## EXCERPTED DATA
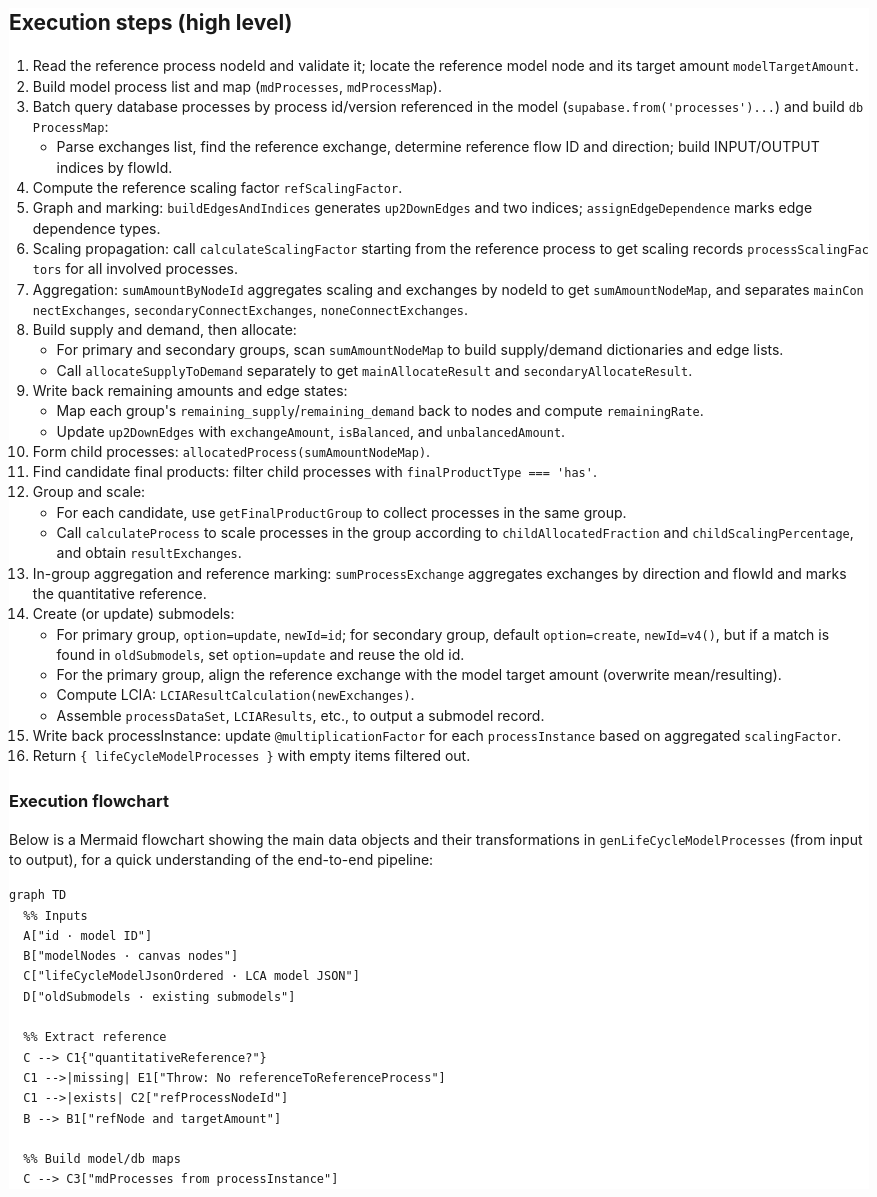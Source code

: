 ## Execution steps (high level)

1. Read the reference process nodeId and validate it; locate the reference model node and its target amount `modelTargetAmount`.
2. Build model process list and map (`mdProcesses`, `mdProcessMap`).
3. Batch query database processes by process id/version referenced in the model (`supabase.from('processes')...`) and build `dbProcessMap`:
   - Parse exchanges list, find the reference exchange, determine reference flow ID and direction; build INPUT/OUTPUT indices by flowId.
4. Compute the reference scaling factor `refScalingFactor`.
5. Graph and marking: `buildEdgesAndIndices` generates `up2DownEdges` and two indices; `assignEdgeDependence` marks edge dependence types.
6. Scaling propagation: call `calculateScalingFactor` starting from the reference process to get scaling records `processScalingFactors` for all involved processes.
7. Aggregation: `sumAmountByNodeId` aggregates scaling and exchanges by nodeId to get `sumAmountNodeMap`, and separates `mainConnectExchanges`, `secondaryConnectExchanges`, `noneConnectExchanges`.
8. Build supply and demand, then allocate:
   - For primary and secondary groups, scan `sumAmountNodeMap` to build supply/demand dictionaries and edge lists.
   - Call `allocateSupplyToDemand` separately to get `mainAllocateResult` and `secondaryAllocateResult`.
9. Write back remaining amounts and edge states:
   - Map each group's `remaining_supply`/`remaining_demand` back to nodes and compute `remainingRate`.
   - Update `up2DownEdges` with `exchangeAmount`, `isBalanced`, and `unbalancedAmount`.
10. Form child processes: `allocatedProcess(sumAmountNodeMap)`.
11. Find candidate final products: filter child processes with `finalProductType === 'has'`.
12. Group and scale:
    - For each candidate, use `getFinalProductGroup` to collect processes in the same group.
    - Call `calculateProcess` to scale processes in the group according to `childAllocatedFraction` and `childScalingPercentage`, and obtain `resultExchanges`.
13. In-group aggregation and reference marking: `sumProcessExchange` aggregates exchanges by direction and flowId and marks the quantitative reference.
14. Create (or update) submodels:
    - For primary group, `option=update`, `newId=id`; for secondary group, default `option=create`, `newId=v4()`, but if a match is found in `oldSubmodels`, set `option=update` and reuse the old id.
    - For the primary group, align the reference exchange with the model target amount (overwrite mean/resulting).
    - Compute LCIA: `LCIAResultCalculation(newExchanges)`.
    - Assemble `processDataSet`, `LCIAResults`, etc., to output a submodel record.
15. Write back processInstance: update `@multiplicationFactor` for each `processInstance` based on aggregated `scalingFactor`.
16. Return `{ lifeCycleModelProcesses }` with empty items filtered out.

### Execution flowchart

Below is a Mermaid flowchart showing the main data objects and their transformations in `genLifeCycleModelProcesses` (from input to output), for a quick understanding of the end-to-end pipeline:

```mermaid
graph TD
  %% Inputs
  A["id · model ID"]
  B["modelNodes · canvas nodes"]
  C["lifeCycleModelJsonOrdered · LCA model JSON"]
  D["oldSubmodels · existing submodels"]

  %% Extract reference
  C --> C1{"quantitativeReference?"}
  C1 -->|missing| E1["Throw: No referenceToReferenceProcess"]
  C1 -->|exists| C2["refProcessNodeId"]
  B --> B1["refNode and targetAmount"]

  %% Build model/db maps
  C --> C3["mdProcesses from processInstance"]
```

* * *

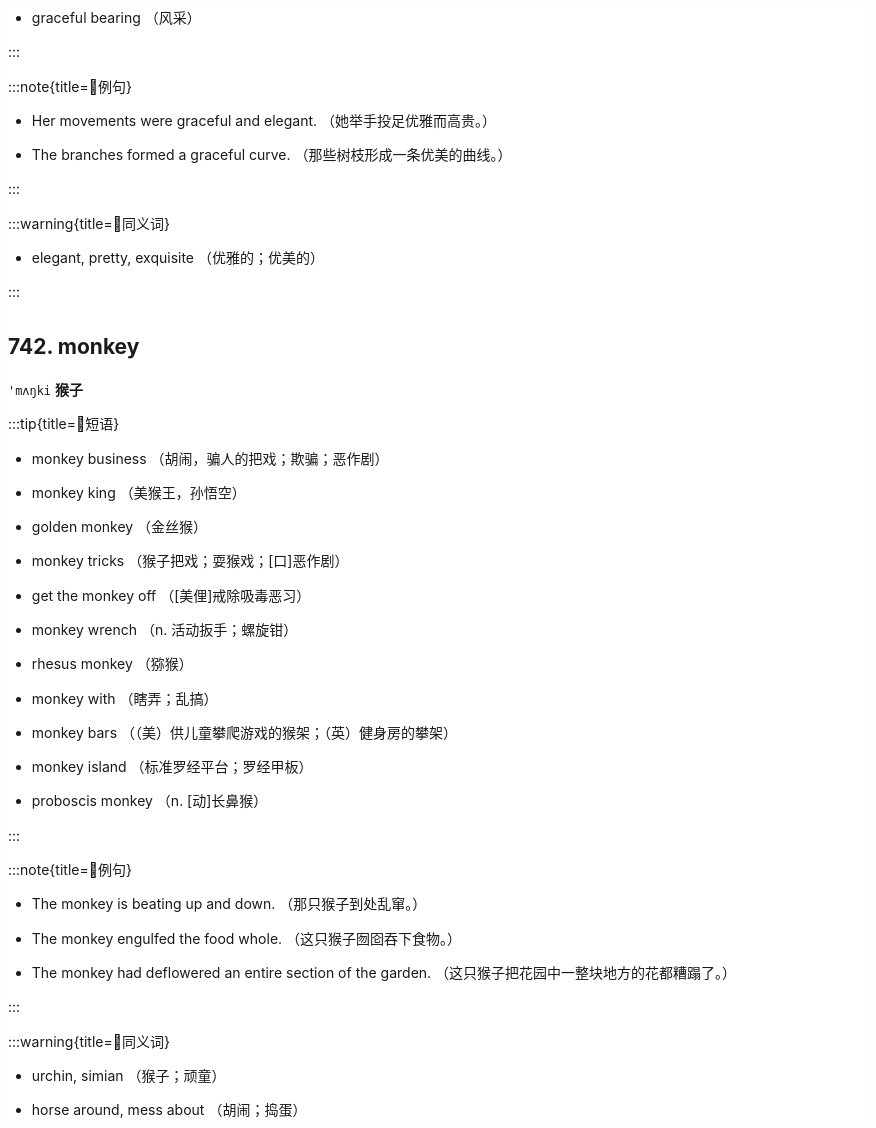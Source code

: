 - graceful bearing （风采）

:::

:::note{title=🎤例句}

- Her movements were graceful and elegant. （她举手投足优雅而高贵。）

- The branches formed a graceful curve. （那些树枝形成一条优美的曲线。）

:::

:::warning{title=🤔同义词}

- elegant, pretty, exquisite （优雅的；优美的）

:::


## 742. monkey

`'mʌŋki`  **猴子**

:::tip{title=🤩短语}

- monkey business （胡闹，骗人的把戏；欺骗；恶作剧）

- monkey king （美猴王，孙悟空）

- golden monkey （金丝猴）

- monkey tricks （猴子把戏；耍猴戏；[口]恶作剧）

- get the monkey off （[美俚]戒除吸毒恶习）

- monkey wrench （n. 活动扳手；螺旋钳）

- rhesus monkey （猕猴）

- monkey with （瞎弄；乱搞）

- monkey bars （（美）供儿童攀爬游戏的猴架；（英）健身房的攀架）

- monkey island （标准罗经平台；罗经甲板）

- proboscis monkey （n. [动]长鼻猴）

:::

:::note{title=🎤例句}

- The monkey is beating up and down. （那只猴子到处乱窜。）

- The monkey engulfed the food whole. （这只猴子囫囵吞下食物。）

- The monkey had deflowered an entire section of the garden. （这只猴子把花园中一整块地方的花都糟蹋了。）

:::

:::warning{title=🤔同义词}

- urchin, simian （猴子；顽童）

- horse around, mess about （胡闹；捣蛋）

## EXERCISE AIM
Retype exactly the lines above, from the one with "- Parse exchanges" through the one with "5. Graph and", inclusive.

## SOLUTION BELOW
   - Parse exchanges list, find the reference exchange, determine reference flow ID and direction; build INPUT/OUTPUT indices by flowId.
4. Compute the reference scaling factor `refScalingFactor`.
5. Graph and marking: `buildEdgesAndIndices` generates `up2DownEdges` and two indices; `assignEdgeDependence` marks edge dependence types.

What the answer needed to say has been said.